Parents and lawmakers have recently started to wake up to the threat of CRT in schools, but there is a concerted, organized, and vast campaign to push CRT onto our children that has been going on for years. Many on the left argue that CRT is just a theory, saying that CRT, or as it is known under one of its many aliases, is not actually taught in the classroom or that is not a central tenet of curriculum. However, the MacIver Institute has been uncovering instances of Critical Race Theory in education since 2014.
Before the hearing tomorrow where some will try to make the argument that CRT is just a figment of our imagination, we thought we would share a reminder with our readers of how pervasive CRT is in Wisconsin.
For a complete review of CRT in Wisconsin, please visit MacIverInstitute.com and click on the Big Issues tab.

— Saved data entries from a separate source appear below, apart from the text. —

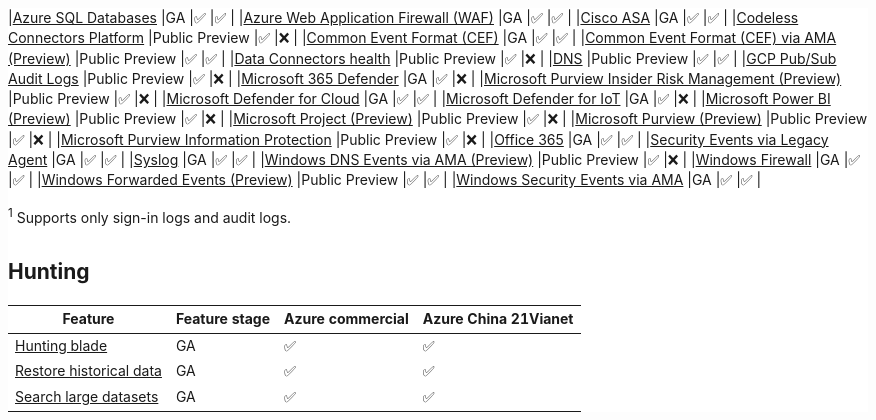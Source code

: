 |[Azure SQL Databases](https://techcommunity.microsoft.com/t5/microsoft-sentinel-blog/azure-sentinel-sql-solution-query-deep-dive/ba-p/2597961) |GA |&#x2705; |&#x2705; |
|[Azure Web Application Firewall (WAF)](data-connectors/azure-web-application-firewall-waf.md) |GA |&#x2705; |&#x2705; |
|[Cisco ASA](data-connectors/cisco-asa.md) |GA |&#x2705; |&#x2705; |
|[Codeless Connectors Platform](create-codeless-connector.md?tabs=deploy-via-arm-template%2Cconnect-via-the-azure-portal) |Public Preview |&#x2705; |&#10060; |
|[Common Event Format (CEF)](connect-common-event-format.md) |GA |&#x2705; |&#x2705; |
|[Common Event Format (CEF) via AMA (Preview)](connect-cef-ama.md) |Public Preview |&#x2705; |&#x2705; |
|[Data Connectors health](monitor-data-connector-health.md#use-the-sentinelhealth-data-table-public-preview) |Public Preview |&#x2705; |&#10060; |
|[DNS](data-connectors/dns.md) |Public Preview |&#x2705; |&#x2705; |
|[GCP Pub/Sub Audit Logs](connect-google-cloud-platform.md) |Public Preview |&#x2705; |&#10060; |
|[Microsoft 365 Defender](connect-microsoft-365-defender.md?tabs=MDE) |GA |&#x2705; |&#10060; |
|[Microsoft Purview Insider Risk Management (Preview)](sentinel-solutions-catalog.md#domain-solutions) |Public Preview |&#x2705; |&#10060; |
|[Microsoft Defender for Cloud](connect-defender-for-cloud.md) |GA |&#x2705; |&#x2705; |
|[Microsoft Defender for IoT](connect-services-api-based.md) |GA |&#x2705; |&#10060; |
|[Microsoft Power BI (Preview)](data-connectors/microsoft-powerbi.md) |Public Preview |&#x2705; |&#10060; |
|[Microsoft Project (Preview)](data-connectors/microsoft-project.md) |Public Preview |&#x2705; |&#10060; |
|[Microsoft Purview (Preview)](connect-services-diagnostic-setting-based.md) |Public Preview |&#x2705; |&#10060; |
|[Microsoft Purview Information Protection](connect-microsoft-purview.md) |Public Preview |&#x2705; |&#10060; |
|[Office 365](connect-services-api-based.md) |GA |&#x2705; |&#x2705; |
|[Security Events via Legacy Agent](connect-services-windows-based.md#log-analytics-agent-legacy) |GA |&#x2705; |&#x2705; |
|[Syslog](connect-syslog.md) |GA |&#x2705; |&#x2705; |
|[Windows DNS Events via AMA (Preview)](connect-dns-ama.md) |Public Preview |&#x2705; |&#10060; |
|[Windows Firewall](data-connectors/windows-firewall.md) |GA |&#x2705; |&#x2705; |
|[Windows Forwarded Events (Preview)](connect-services-windows-based.md) |Public Preview |&#x2705; |&#x2705; |
|[Windows Security Events via AMA](connect-services-windows-based.md) |GA |&#x2705; |&#x2705; |

<sup><a name="logsavailable"></a>1</sup> Supports only sign-in logs and audit logs.

## Hunting

|Feature  |Feature stage |Azure commercial  |Azure China 21Vianet  |
|---------|---------|---------|---------|
|[Hunting blade](hunting.md) |GA |&#x2705; |&#x2705; |
|[Restore historical data](restore.md) |GA |&#x2705; |&#x2705; |
|[Search large datasets](search-jobs.md) |GA |&#x2705; |&#x2705; |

It is evident that Culturally Responsive Teaching — the current preferred term for Critical Race Theory — is not just randomly appearing in classrooms across the state, but is being pushed from the top down. Readers frequently ask the MacIver Institute, “How is CRT actually being passed onto teachers and children in the classroom?” There are many consulting firms and outside groups that provide DPI, schools, and teachers themselves with the resources they need to force CRT into the curriculum at the school district level or directly into the classroom. There is a concerted, organized, and vast campaign to push CRT onto our children. Here is the first of what will be many examples of the groups and organizations pushing CRT in Wisconsin.
The Department of Public Instruction is connected to the Disproportionality Technical Assistance Network — known as “The Network.” According to their website, the Disproportionality Technical Assistance Network “works with PreK-12 educators, schools, districts and other community partners to reduce racial disproportionality in special education. Each member of our staff is committed to racial and social justice, striving to honor those who came before us while transforming current systems to ensure a hope-filled future for all.” The group is supposedly focused on special education initiatives, yet their website, resources, and events seem broadly focused on race and equity in all of K12 education.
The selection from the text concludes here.